5. Personal recognition
Risk and insurance managers are generally not the most visible of employees. They are rarely high profile, despite the value that we all know they bring to the organisation. But as insurance cost increases start to bite, the CEO will want to know who you are (or at least the CFO will). And with D&O one of the most distressed classes, the c-suite will be on the phone checking what can be done. Take advantage of this raised profile while you can.
In a soft market, wordings become ever more broad and woolly, terms and conditions get expanded and insurers throw in all sorts of extras, which all sound wonderful. But when losses mount and the market changes, that is where the lawyers often get involved. Vague wordings become legal battles and no-one knows where they stand (Covid-19 business interruption anyone?).
But with terms and conditions tightened in a hard market, at least you now know exactly what is covered and what isn’t. Wordings become clearer and ultimately there should be a speedier claims process and less need for lawyers – which everyone should be happy about (apart from the lawyers themselves obviously).
In a hard market, you know who your friends are. Insurers talk a lot about partnerships and relationships, and are keen on long-term tie-ups. But in a soft market, insurance quickly becomes a commodity. Excessive competition, shortsighted buyers, brokers playing the market – all of this leads to a disconnect and the inevitable commoditisation of insurance.
But if you played the markets when it was soft, switching insurer every renewal like you do with your car cover, then it can be no surprise when prices rise and you get caught out.
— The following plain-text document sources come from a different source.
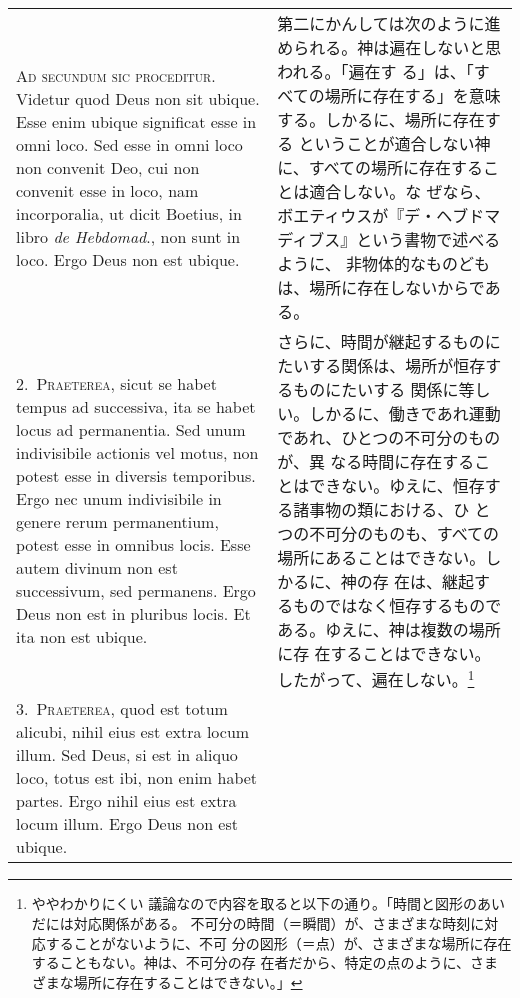 \documentclass[10pt]{jsarticle} %
\begin{document}
\begin{longtable}{p{21em}p{21em}}
{\huge A}{\scshape d secundum sic proceditur}. Videtur quod Deus non sit
 ubique. Esse enim ubique significat esse in omni loco. Sed esse in omni
 loco non convenit Deo, cui non convenit esse in loco, nam incorporalia,
 ut dicit Boetius, in libro {\itshape de Hebdomad}., non sunt in loco. Ergo Deus
 non est ubique.

&

第二にかんしては次のように進められる。神は遍在しないと思われる。「遍在す
 る」は、「すべての場所に存在する」を意味する。しかるに、場所に存在する
 ということが適合しない神に、すべての場所に存在することは適合しない。な
 ぜなら、ボエティウスが『デ・ヘブドマディブス』という書物で述べるように、
 非物体的なものどもは、場所に存在しないからである。

\\

2.~{\scshape Praeterea}, sicut se habet tempus ad successiva, ita se habet
 locus ad permanentia. Sed unum indivisibile actionis vel motus, non
 potest esse in diversis temporibus. Ergo nec unum indivisibile in
 genere rerum permanentium, potest esse in omnibus locis. Esse autem
 divinum non est successivum, sed permanens. Ergo Deus non est in
 pluribus locis. Et ita non est ubique.

&

さらに、時間が継起するものにたいする関係は、場所が恒存するものにたいする
 関係に等しい。しかるに、働きであれ運動であれ、ひとつの不可分のものが、異
 なる時間に存在することはできない。ゆえに、恒存する諸事物の類における、ひ
 とつの不可分のものも、すべての場所にあることはできない。しかるに、神の存
 在は、継起するものではなく恒存するものである。ゆえに、神は複数の場所に存
 在することはできない。したがって、遍在しない。\footnote{ややわかりにくい
 議論なので内容を取ると以下の通り。「時間と図形のあいだには対応関係がある。
 不可分の時間（＝瞬間）が、さまざまな時刻に対応することがないように、不可
 分の図形（＝点）が、さまざまな場所に存在することもない。神は、不可分の存
 在者だから、特定の点のように、さまざまな場所に存在することはできない。」}


\\



3.~{\scshape Praeterea}, quod est totum alicubi, nihil eius est extra locum
 illum. Sed Deus, si est in aliquo loco, totus est ibi, non enim habet
 partes. Ergo nihil eius est extra locum illum. Ergo Deus non est
 ubique.

&


\end{longtable}
\end{document}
Now at least, you know where you are, and you know the insurers that stood by you and honoured the partnership ideal. Or not.
8. Once bitten, twice shy
So now, all those short-term players – the ones in it for the immediate premium gain – have been weeded out and you won’t get caught again. You’ll have learned the lesson and you’ll never get fooled again by the insurance industry… probably. At least, not until they come to you with a ridiculously low renewal offer, with all sorts of goodies thrown in
(Starting to struggle now to make a top ten). Well, it gives everyone something to discuss and moan about at the annual risk management association conference. Arguably, it brings the risk management community closer together with a shared grievance. Now that conferences are back in-person, what else are you going to talk about in the coffee breaks?
Looking on the bright side, things can only get better from now on – right? It’s a small crumb of comfort, but it won’t last. It never does. The underwriting cycle carries on inexorably, grinding away and has done since insurance was first invented. Many thought the cycle was dead because the last soft market went on for so long. But never underestimate the cycle.